▶ [EXERCISE GOAL] If a line in the listing below includes the string "password", pull it out.

▶ [DATASET ENTRIES]
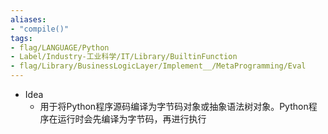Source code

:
 ```yaml
---
aliases:
- "compile()"
tags:
- flag/LANGUAGE/Python
- Label/Industry-工业科学/IT/Library/BuiltinFunction
- flag/Library/BusinessLogicLayer/Implement__/MetaProgramming/Eval
---
```


- Idea
    - 用于将Python程序源码编译为字节码对象或抽象语法树对象。Python程序在运行时会先编译为字节码，再进行执行
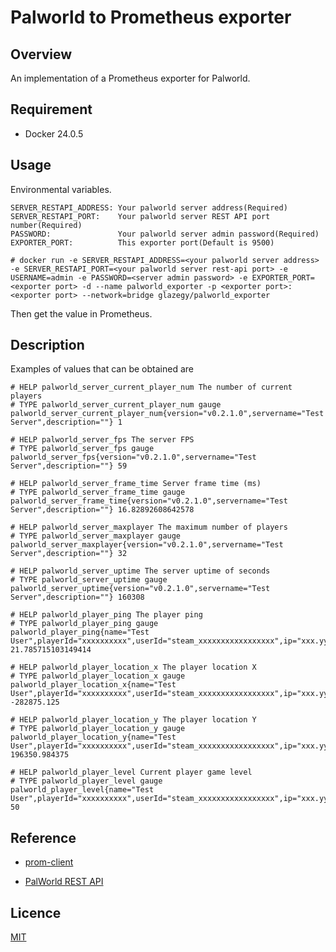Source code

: # Palworld to Prometheus exporter

## Overview
An implementation of a Prometheus exporter for Palworld.

## Requirement
- Docker 24.0.5

## Usage
Environmental variables.
```
SERVER_RESTAPI_ADDRESS: Your palworld server address(Required)
SERVER_RESTAPI_PORT:    Your palworld server REST API port number(Required)
PASSWORD:               Your palworld server admin password(Required)
EXPORTER_PORT:          This exporter port(Default is 9500)
```
```
# docker run -e SERVER_RESTAPI_ADDRESS=<your palworld server address> -e SERVER_RESTAPI_PORT=<your palworld server rest-api port> -e USERNAME=admin -e PASSWORD=<server admin password> -e EXPORTER_PORT=<exporter port> -d --name palworld_exporter -p <exporter port>:<exporter port> --network=bridge glazegy/palworld_exporter
```
Then get the value in Prometheus.

## Description
Examples of values that can be obtained are
```
# HELP palworld_server_current_player_num The number of current players
# TYPE palworld_server_current_player_num gauge
palworld_server_current_player_num{version="v0.2.1.0",servername="Test Server",description=""} 1

# HELP palworld_server_fps The server FPS
# TYPE palworld_server_fps gauge
palworld_server_fps{version="v0.2.1.0",servername="Test Server",description=""} 59

# HELP palworld_server_frame_time Server frame time (ms)
# TYPE palworld_server_frame_time gauge
palworld_server_frame_time{version="v0.2.1.0",servername="Test Server",description=""} 16.82892608642578

# HELP palworld_server_maxplayer The maximum number of players
# TYPE palworld_server_maxplayer gauge
palworld_server_maxplayer{version="v0.2.1.0",servername="Test Server",description=""} 32

# HELP palworld_server_uptime The server uptime of seconds
# TYPE palworld_server_uptime gauge
palworld_server_uptime{version="v0.2.1.0",servername="Test Server",description=""} 160308

# HELP palworld_player_ping The player ping
# TYPE palworld_player_ping gauge
palworld_player_ping{name="Test User",playerId="xxxxxxxxxx",userId="steam_xxxxxxxxxxxxxxxxx",ip="xxx.yyy.aaa.bbb"} 21.785715103149414

# HELP palworld_player_location_x The player location X
# TYPE palworld_player_location_x gauge
palworld_player_location_x{name="Test User",playerId="xxxxxxxxxx",userId="steam_xxxxxxxxxxxxxxxxx",ip="xxx.yyy.aaa.bbb"} -282875.125

# HELP palworld_player_location_y The player location Y
# TYPE palworld_player_location_y gauge
palworld_player_location_y{name="Test User",playerId="xxxxxxxxxx",userId="steam_xxxxxxxxxxxxxxxxx",ip="xxx.yyy.aaa.bbb"} 196350.984375

# HELP palworld_player_level Current player game level
# TYPE palworld_player_level gauge
palworld_player_level{name="Test User",playerId="xxxxxxxxxx",userId="steam_xxxxxxxxxxxxxxxxx",ip="xxx.yyy.aaa.bbb"} 50
```

## Reference
- [prom-client](https://github.com/siimon/prom-client)

- [PalWorld REST API](https://tech.palworldgame.com/ja/category/rest-api)

## Licence

[MIT](https://github.com/glaz-egy/palworld-exporter/blob/main/LICENSE)
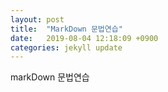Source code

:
 ```yaml
---
layout: post
title:  "MarkDown 문법연습"
date:   2019-08-04 12:18:09 +0900
categories: jekyll update
---
```

markDown 문법연습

▶ [REPLY TO THE TASK]
PASSWORD:               Your palworld server admin password(Required)
# docker run -e SERVER_RESTAPI_ADDRESS=<your palworld server address> -e SERVER_RESTAPI_PORT=<your palworld server rest-api port> -e USERNAME=admin -e PASSWORD=<server admin password> -e EXPORTER_PORT=<exporter port> -d --name palworld_exporter -p <exporter port>:<exporter port> --network=bridge glazegy/palworld_exporter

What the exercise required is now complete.